Open MPI logo

Open MPI User's Mailing List Archives

  |   Home   |   Support   |   FAQ   |   all Open MPI User's mailing list

Subject: Re: [OMPI users] segfault when combining OpenMPI and GotoBLAS2
From: Eloi Gaudry (eg_at_[hidden])
Date: 2010-01-18 11:49:43


Dorian Krause wrote:
> Hi Eloi,
>>
>> Does the segmentation faults you're facing also happen in a
>> sequential environment (i.e. not linked against openmpi libraries) ?
>
> No, without MPI everything works fine. Also, linking against mvapich
> doesn't give any errors. I think there is a problem with GotoBLAS and
> the shared library infrastructure of OpenMPI. The code doesn't come to
> the point to execute the gemm operation at all.
>
>> Have you already informed Kazushige Goto (developer of Gotoblas) ?
>
> Not yet.
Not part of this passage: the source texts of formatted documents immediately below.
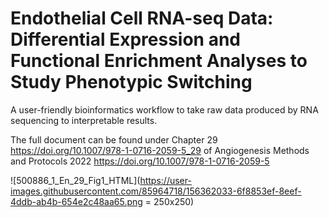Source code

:# Endothelial Cell RNA-seq Data: Differential Expression and Functional Enrichment Analyses to Study Phenotypic Switching

A user-friendly bioinformatics workflow to take raw data produced by RNA sequencing to interpretable results.

The full document can be found under Chapter 29 <https://doi.org/10.1007/978-1-0716-2059-5_29> of Angiogenesis Methods and Protocols 2022 <https://doi.org/10.1007/978-1-0716-2059-5>

![500886_1_En_29_Fig1_HTML](https://user-images.githubusercontent.com/85964718/156362033-6f8853ef-8eef-4ddb-ab4b-654e2c48aa65.png = 250x250)
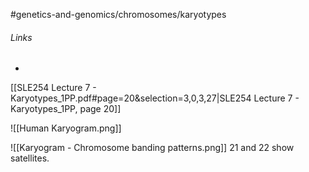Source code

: #genetics-and-genomics/chromosomes/karyotypes
###### Links
- 
[[SLE254 Lecture 7 - Karyotypes_1PP.pdf#page=20&selection=3,0,3,27|SLE254 Lecture 7 - Karyotypes_1PP, page 20]]

![[Human Karyogram.png]]

![[Karyogram - Chromosome banding patterns.png]]
21 and 22 show satellites.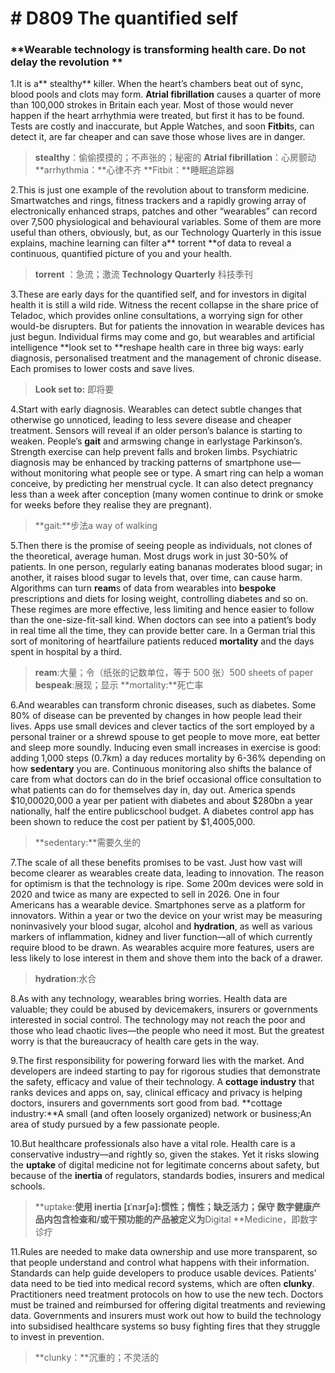 # # D809 The quantified self
### **Wearable technology is transforming health care. Do not delay the revolution **
1.It is a** stealthy** killer. When the heart’s chambers beat out of sync, blood pools and clots may form. **Atrial fibrillation** causes a quarter of more than 100,000 strokes in Britain each year. Most of those would never happen if the heart arrhythmia were treated, but first it has to be found. Tests are costly and inaccurate, but Apple Watches, and soon **Fitbit**s, can detect it, are far cheaper and can save those whose lives are in danger.

> **stealthy**：偷偷摸摸的；不声张的；秘密的
> **Atrial fibrillation**：心房颤动
> **arrhythmia：**心律不齐
> **Fitbit：**睡眠追踪器

2.This is just one example of the revolution about to transform medicine. Smartwatches and ­rings, fitness trackers and a rapidly growing array of electronically enhanced straps, patches and other “wearables” can record over 7,500 physiological and behavioural variables. Some of them are more useful than others, obviously, but, as our Technology Quarterly in this issue explains, machine learning can filter a** torrent **of data to reveal a continuous, quantified picture of you and your health.

> **torrent** ：急流；激流
> **Technology Quarterly** 科技季刊

3.These are early days for the quantified self, and for investors in digital health it is still a wild ride. Witness the recent collapse in the share price of Teladoc, which provides online consultations, a worrying sign for other would-­be disrupters. But for patients the innovation in wearable devices has just begun. Individual firms may come and go, but wearables and artificial intelligence **look set to **reshape health care in three big ways: early diagnosis, personalised treatment and the management of chronic disease. Each promises to lower costs and save lives.

> **Look set to:** 即将要

4.Start with early diagnosis. Wearables can detect subtle changes that otherwise go unnoticed, leading to less severe disease and cheaper treatment. Sensors will reveal if an older person’s balance is starting to weaken. People’s **gait** and arm­swing change in early­stage Parkinson’s. Strength exercise can help prevent falls and broken limbs. Psychiatric diagnosis may be enhanced by tracking patterns of smartphone use—without monitoring what people see or type. A smart ring can help a woman conceive, by predicting her menstrual cycle. It can also detect pregnancy less than a week after conception (many women continue to drink or smoke for weeks before they realise they are pregnant).

> **gait:**步法a way of walking

5.Then there is the promise of seeing people as individuals, not clones of the theoretical, average human. Most drugs work in just 30-­50% of patients. In one person, regularly eating bananas moderates blood sugar; in another, it raises blood sugar to levels that, over time, can cause harm. Algorithms can turn **ream**s of data from wearables into **bespoke** prescriptions and diets for losing weight, controlling diabetes and so on. These regimes are more effective, less limiting and hence easier to follow than the one-­size-­fit-s­all kind. When doctors can see into a patient’s body in real time all the time, they can provide better care. In a German trial this sort of monitoring of heart­failure patients reduced **mortality** and the days spent in hospital by a third.

> **ream**:大量；令（纸张的记数单位，等于 500 张）500 sheets of paper
> **bespeak**:展现；显示
> **mortality:**死亡率

6.And wearables can transform chronic diseases, such as diabetes. Some 80% of disease can be prevented by changes in how people lead their lives. Apps use small devices and clever tactics of the sort employed by a personal trainer or a shrewd spouse to get people to move more, eat better and sleep more soundly. Inducing even small increases in exercise is good: adding 1,000 steps (0.7km) a day reduces mortality by 6­-36% depending on how **sedentary** you are. Continuous monitoring also shifts the balance of care from what doctors can do in the brief occasional office consultation to what patients can do for themselves day in, day out. America spends $10,000­20,000 a year per patient with diabetes and about $280bn a year nationally, half the entire public­school budget. A diabetes ­control app has been shown to reduce the cost per patient by $1,400­5,000.

> **sedentary:**需要久坐的

7.The scale of all these benefits promises to be vast. Just how vast will become clearer as wearables create data, leading to innovation. The reason for optimism is that the technology is ripe. Some 200m devices were sold in 2020 and twice as many are expected to sell in 2026. One in four Americans has a wearable device. Smartphones serve as a platform for innovators. Within a year or two the device on your wrist may be measuring non­invasively your blood sugar, alcohol and **hydration**, as well as various markers of inflammation, kidney and liver function—all of which currently require blood to be drawn. As wearables acquire more features, users are less likely to lose interest in them and shove them into the back of a drawer.

> **hydration**:水合

8.As with any technology, wearables bring worries. Health data are valuable; they could be abused by device­makers, insurers or governments interested in social control. The technology may not reach the poor and those who lead chaotic lives—the people who need it most. But the greatest worry is that the bureaucracy of health care gets in the way.

9.The first responsibility for powering forward lies with the market. And developers are indeed starting to pay for rigorous studies that demonstrate the safety, efficacy and value of their technology. A **cottage industry** that ranks devices and apps on, say, clinical efficacy and privacy is helping doctors, insurers and governments sort good from bad.
**cottage industry:**A small (and often loosely organized) network or business;An area of study pursued by a few passionate people.

10.But health­care professionals also have a vital role. Health care is a conservative industry—and rightly so, given the stakes. Yet it risks slowing the **uptake** of digital medicine not for legitimate concerns about safety, but because of the **inertia** of regulators, standards bodies, insurers and medical schools.

> **uptake:**使用
> **inertia** [ɪˈnɜrʃə]:惯性；惰性；缺乏活力；保守
> 数字健康产品内包含检查和/或干预功能的产品被定义为**Digital **Medicine，即数字诊疗

11.Rules are needed to make data ownership and use more transparent, so that people understand and control what happens with their information. Standards can help guide developers to produce usable devices. Patients’ data need to be tied into medical­ record systems, which are often **clunky**. Practitioners need treatment protocols on how to use the new tech. Doctors must be trained and reimbursed for offering digital treatments and reviewing data. Governments and insurers must work out how to build the technology into subsidised health­care systems so busy fighting fires that they struggle to invest in prevention.

> **clunky：**沉重的；不灵活的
Since the problem only happens with openmpi and the BLAS
> (stand-alone) seems to work, I thought the openmpi mailing list would
> be the better place to discuss this (to get a grasp of what the error
> could be before going to the GotoBLAS mailing list).
>
>>
>> Regards,
>> Eloi
>>
>> PS: Could you post your Makefile.rule here so that we could check the
>> different compilation options chosen ?
>
> I didn't make any changes to the Makefile.rules. This is the content
> of Makefile.conf:
>
> OSNAME=Linux
> ARCH=x86_64
> C_COMPILER=GCC
> BINARY32=
> BINARY64=1
> CEXTRALIB=-L/usr/lib/gcc/x86_64-redhat-linux/4.1.2
> -L/usr/lib/gcc/x86_64-redhat-linux/4.1.2
> -L/usr/lib/gcc/x86_64-redhat-linux/4.1.2/../../../../lib64
> -L/lib/../lib64 -L/usr/lib/../lib64 -lc
> F_COMPILER=GFORTRAN
> FC=gfortran
> BU=_
> FEXTRALIB=-L/usr/lib/gcc/x86_64-redhat-linux/4.1.2
> -L/usr/lib/gcc/x86_64-redhat-linux/4.1.2
> -L/usr/lib/gcc/x86_64-redhat-linux/4.1.2/../../../../lib64
> -L/lib/../lib64 -L/usr/lib/../lib64 -lgfortran -lm -lgfortran -lm -lc
> CORE=BARCELONA
> LIBCORE=barcelona
> NUM_CORES=8
> HAVE_MMX=1
> HAVE_SSE=1
> HAVE_SSE2=1
> HAVE_SSE3=1
> HAVE_SSE4A=1
> HAVE_3DNOWEX=1
> HAVE_3DNOW=1
> MAKE += -j 8
> SGEMM_UNROLL_M=8
> SGEMM_UNROLL_N=4
> DGEMM_UNROLL_M=4
> DGEMM_UNROLL_N=4
> QGEMM_UNROLL_M=2
> QGEMM_UNROLL_N=2
> CGEMM_UNROLL_M=4
> CGEMM_UNROLL_N=2
> ZGEMM_UNROLL_M=2
> ZGEMM_UNROLL_N=2
> XGEMM_UNROLL_M=1
> XGEMM_UNROLL_N=1
>
>
> Thanks,
> Dorian
>
Dorian,

I've been experiencing similar issue on two different Opteron
architectures (22xx and 25x), in a sequential environment, when using
v2-1.10 of GotoBLAS. If you can downgrade to version 2-1.09, I bet you
will not experience such issues. Anyway, I'm pretty sure Kazushige is
working on fixing this right now.

Eloi